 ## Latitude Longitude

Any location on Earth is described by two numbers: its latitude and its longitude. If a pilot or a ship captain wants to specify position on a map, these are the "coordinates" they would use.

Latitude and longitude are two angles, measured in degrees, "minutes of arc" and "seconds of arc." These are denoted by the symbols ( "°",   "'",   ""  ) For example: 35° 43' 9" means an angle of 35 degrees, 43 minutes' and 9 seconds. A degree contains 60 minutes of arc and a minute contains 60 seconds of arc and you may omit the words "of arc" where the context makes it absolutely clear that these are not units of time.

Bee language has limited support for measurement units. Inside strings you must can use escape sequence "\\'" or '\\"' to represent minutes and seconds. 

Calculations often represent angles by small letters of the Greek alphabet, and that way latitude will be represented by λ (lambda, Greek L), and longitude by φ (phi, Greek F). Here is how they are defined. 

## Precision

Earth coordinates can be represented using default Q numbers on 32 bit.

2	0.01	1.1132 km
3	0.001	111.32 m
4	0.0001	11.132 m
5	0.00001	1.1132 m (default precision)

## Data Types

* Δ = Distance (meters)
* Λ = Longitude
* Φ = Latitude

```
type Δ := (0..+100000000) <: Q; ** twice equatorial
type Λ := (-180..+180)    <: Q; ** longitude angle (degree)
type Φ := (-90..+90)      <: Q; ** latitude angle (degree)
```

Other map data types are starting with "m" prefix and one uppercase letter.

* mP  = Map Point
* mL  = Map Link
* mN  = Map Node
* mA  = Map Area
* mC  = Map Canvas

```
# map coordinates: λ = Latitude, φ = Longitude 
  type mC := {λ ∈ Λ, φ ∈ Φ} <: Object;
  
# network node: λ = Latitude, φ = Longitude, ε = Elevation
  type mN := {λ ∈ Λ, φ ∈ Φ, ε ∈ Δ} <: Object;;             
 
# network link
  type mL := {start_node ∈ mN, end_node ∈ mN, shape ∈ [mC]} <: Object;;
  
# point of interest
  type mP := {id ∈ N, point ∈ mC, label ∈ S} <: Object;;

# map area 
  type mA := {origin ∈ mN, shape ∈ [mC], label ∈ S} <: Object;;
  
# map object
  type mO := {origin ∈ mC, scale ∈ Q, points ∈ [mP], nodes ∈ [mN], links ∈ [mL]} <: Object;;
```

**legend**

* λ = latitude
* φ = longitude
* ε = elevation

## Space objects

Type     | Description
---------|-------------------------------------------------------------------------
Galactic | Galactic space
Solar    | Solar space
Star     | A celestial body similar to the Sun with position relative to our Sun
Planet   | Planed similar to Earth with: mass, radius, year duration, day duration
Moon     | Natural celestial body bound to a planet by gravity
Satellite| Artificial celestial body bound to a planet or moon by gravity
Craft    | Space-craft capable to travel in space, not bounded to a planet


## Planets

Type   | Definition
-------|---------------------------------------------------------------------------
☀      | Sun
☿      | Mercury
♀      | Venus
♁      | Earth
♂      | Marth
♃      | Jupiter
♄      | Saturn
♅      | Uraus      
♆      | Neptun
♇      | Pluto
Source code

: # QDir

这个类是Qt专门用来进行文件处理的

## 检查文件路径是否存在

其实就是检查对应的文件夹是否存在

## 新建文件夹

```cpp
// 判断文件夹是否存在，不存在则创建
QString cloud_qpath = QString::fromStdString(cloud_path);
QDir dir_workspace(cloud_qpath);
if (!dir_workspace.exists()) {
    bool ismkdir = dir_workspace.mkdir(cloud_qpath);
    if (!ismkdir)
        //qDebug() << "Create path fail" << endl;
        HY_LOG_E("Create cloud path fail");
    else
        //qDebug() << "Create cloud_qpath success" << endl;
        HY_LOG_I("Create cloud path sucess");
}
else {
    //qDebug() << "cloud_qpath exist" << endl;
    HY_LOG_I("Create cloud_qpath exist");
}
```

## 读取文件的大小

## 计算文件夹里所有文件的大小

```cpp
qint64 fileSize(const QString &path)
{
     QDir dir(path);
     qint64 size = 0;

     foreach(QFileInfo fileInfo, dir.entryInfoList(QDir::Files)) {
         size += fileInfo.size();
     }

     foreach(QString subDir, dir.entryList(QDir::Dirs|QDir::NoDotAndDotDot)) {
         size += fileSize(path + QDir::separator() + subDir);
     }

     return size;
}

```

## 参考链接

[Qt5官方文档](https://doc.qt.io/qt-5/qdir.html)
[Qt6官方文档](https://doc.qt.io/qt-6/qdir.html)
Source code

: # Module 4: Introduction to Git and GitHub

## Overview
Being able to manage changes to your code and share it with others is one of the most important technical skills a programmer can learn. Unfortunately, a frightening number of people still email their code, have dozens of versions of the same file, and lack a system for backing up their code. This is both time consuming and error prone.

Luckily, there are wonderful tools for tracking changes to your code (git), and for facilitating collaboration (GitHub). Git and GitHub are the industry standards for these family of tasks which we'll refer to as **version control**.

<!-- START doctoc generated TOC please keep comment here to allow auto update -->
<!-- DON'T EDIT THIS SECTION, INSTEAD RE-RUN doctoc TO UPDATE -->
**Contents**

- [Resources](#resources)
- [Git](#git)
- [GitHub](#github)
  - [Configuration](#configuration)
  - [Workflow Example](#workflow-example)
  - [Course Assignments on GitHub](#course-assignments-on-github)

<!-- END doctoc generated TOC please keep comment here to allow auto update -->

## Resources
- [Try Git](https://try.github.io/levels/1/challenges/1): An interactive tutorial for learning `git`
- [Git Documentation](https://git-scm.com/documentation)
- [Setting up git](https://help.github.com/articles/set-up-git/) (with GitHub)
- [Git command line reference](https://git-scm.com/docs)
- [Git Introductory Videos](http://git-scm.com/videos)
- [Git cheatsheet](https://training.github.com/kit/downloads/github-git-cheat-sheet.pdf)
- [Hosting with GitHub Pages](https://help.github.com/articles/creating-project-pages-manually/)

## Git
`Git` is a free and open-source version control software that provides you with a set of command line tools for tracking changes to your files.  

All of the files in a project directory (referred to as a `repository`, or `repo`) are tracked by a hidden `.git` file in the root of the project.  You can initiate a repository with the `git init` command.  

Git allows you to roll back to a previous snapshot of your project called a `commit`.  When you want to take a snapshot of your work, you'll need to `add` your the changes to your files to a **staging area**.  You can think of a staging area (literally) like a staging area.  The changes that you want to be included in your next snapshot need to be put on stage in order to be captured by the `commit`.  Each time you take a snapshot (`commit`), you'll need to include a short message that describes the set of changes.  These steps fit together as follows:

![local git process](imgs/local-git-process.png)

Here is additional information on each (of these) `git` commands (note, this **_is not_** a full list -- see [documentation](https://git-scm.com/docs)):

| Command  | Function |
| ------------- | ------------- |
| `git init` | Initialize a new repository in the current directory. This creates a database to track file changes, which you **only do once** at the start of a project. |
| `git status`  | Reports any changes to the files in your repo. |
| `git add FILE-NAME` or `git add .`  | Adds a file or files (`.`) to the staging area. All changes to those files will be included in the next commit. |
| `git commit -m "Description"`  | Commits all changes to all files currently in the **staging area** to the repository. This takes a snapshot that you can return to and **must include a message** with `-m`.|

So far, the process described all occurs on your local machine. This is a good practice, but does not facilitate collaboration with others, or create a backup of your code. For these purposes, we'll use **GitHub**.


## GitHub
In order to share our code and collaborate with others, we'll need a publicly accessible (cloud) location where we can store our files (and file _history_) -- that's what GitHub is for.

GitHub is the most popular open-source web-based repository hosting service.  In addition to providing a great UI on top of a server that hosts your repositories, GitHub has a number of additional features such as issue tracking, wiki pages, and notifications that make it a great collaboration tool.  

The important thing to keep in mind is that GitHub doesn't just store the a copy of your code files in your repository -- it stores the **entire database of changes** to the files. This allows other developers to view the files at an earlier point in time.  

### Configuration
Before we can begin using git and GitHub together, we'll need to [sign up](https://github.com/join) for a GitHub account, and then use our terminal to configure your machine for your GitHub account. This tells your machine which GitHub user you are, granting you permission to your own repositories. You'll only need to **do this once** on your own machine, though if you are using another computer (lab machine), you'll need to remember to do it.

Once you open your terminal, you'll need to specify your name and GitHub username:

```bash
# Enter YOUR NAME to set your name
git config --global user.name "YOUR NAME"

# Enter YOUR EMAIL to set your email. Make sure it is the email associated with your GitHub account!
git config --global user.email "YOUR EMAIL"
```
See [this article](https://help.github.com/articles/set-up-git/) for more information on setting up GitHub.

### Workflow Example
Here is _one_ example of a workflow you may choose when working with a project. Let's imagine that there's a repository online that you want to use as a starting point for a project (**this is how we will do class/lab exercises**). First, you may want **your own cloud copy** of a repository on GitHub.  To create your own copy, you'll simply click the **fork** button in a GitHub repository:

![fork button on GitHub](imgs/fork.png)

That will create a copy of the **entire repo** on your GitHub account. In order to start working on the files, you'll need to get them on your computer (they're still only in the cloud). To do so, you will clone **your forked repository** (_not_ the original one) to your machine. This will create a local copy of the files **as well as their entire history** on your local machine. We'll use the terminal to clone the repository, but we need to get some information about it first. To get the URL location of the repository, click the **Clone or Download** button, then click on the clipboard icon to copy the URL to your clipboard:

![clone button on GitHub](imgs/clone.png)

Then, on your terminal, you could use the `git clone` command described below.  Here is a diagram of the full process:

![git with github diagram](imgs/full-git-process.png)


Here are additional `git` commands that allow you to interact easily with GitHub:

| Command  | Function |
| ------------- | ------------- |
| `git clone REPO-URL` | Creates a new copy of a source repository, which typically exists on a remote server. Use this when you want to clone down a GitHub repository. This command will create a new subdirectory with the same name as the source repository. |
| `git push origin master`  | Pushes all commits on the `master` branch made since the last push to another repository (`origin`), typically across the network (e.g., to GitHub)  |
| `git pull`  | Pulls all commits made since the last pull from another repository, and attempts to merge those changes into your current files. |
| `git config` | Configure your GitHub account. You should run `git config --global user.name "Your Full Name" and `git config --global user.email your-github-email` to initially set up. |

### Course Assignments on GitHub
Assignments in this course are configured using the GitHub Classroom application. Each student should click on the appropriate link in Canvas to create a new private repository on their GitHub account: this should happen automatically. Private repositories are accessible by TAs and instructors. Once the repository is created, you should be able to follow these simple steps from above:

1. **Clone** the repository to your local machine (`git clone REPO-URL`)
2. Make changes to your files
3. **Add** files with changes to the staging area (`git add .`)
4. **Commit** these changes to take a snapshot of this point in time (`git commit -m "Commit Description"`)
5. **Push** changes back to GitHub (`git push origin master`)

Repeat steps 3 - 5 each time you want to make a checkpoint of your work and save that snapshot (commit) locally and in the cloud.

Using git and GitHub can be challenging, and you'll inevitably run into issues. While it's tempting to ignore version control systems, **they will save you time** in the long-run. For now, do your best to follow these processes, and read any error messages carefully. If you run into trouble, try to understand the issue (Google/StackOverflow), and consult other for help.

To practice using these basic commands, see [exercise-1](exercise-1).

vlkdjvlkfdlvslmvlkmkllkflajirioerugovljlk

Problem description
When a line in the material above includes "default", report that line by copying it.

Finished task
Earth coordinates can be represented using default Q numbers on 32 bit.
5	0.00001	1.1132 m (default precision)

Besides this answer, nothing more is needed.